На этом мы закончили и порознь пошли по своим каютам.

Или вот еще выразительный отрывочек из романа «Арарат».
– Боюсь, у вас могло сложиться неверное мнение касательно моего участия в решении еврейского вопроса. Я занимался им достаточно широко. Как я и говорил, большая часть моего времени была посвящена цыганам, но я вдобавок бывал в таких лагерях, как Дахау, Биркенау, Бельзен, Аушвиц, Собибор, Майданек, Треблинка. Это не было легким делом. Большинство людей считают, что все там работало, как хорошо смазанная машина, но это не так. Система часто оказывалась на грани краха. Нам приходилось постоянно импровизировать, решая те или иные вопросы.
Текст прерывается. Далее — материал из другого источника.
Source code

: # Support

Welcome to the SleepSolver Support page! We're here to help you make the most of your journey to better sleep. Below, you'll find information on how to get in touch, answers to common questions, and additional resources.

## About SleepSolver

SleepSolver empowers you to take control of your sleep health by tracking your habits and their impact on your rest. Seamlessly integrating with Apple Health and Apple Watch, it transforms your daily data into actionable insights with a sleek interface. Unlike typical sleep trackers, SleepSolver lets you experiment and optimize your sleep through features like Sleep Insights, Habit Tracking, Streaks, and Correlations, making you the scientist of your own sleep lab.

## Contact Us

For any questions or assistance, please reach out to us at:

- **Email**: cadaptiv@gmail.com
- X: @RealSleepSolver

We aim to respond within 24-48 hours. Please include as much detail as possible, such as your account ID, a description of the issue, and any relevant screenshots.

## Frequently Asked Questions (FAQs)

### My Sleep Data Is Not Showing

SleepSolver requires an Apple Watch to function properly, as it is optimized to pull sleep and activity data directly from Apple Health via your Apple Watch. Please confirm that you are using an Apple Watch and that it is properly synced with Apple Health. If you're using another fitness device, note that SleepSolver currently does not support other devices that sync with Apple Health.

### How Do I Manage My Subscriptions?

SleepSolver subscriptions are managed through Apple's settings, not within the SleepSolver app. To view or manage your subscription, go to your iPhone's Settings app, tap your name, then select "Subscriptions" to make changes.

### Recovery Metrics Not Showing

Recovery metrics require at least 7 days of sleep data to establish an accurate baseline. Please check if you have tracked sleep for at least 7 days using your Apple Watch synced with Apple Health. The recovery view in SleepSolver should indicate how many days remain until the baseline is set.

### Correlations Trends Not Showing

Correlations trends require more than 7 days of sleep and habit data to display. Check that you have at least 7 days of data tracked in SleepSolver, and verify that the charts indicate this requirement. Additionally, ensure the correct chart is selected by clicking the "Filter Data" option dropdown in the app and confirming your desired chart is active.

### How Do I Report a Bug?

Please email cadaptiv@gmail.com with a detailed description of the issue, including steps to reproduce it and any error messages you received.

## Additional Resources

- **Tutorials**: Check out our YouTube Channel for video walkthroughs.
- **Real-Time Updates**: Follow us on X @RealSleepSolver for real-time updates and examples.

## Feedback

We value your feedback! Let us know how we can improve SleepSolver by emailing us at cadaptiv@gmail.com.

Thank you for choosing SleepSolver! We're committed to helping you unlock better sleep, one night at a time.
И ничего не стоит сейчас, на нынешнем отрезке времени, строго осуждать наши действия с моральной точки зрения; совсем другое дело, когда вы находитесь в самой гуще событий, пытаясь действовать как можно лучше в труднейших обстоятельствах.
Черный шар, ключевой в этой игре, остановился возле борта в очень неудобной позиции. Одним из своих яростных, кажущихся бессмысленными ударов ему удалось заставить его дважды изменить направление и закатиться в среднюю лузу.
– О тех временах я помню не очень много. Старость, дорогой Виктор! «Кто теперь вспоминает об армянах!» – сказал мне как-то раз Гитлер; и это, конечно, правда, если говорить в общем. Но лично я куда четче помню те события, что происходили, когда я был молод. Бельзен представляется мне очень смутно, но долина Маскат по-прежнему очень живо встает перед глазами.
Какое-то время мы прогуливались по палубе. Завтрак раньше семи не подавали, оставалось еще полчаса. Вода блистала в свете восходящего солнца. Я заметил несколько коричневых плавников, следующих за кораблем, и указал на них Финну.
– Да, тигровые акулы, – сказал он. – Стервятники.
– Впервые вижу акул вживую, – сказал я, немного волнуясь.
– А вон там мако – смотрите! Синяя! – Он поднял простертую вперед руку, и указующий жест превратился в дружеское приветствие. – Вот это акула! Смелая, быстрая, агрессивная. Ее называют «синей молнией». Она не питается мусором, как тигровые акулы. Эти ждут, когда из камбуза выбросят отходы. Они жрут все подряд – черепах, людей, экскременты, жестянки, куски угля – и, разумеется, друг друга. Однажды я видел, как на лебедке поднимали мако, и на нее набросилась тигровая акула. Выпрыгнула из воды и разорвала ей брюхо. Я отчетливо видел, как она мгновенно проглотила печень мако – весом, наверное, в целый пуд. Мерзкие твари.
Меня передернуло, и я сказал, что мне придется с часок отдохнуть у себя в каюте, прежде чем я смогу пойти завтракать. Старик рассмеялся и сказал, что ему жаль, если он отбил у меня охоту съесть вареное яйцо.
– Или печень, – добавил я сухо.

Этот роман-импровизация построен как серия вложенных импровизаций. Прошлое сменяет настоящее.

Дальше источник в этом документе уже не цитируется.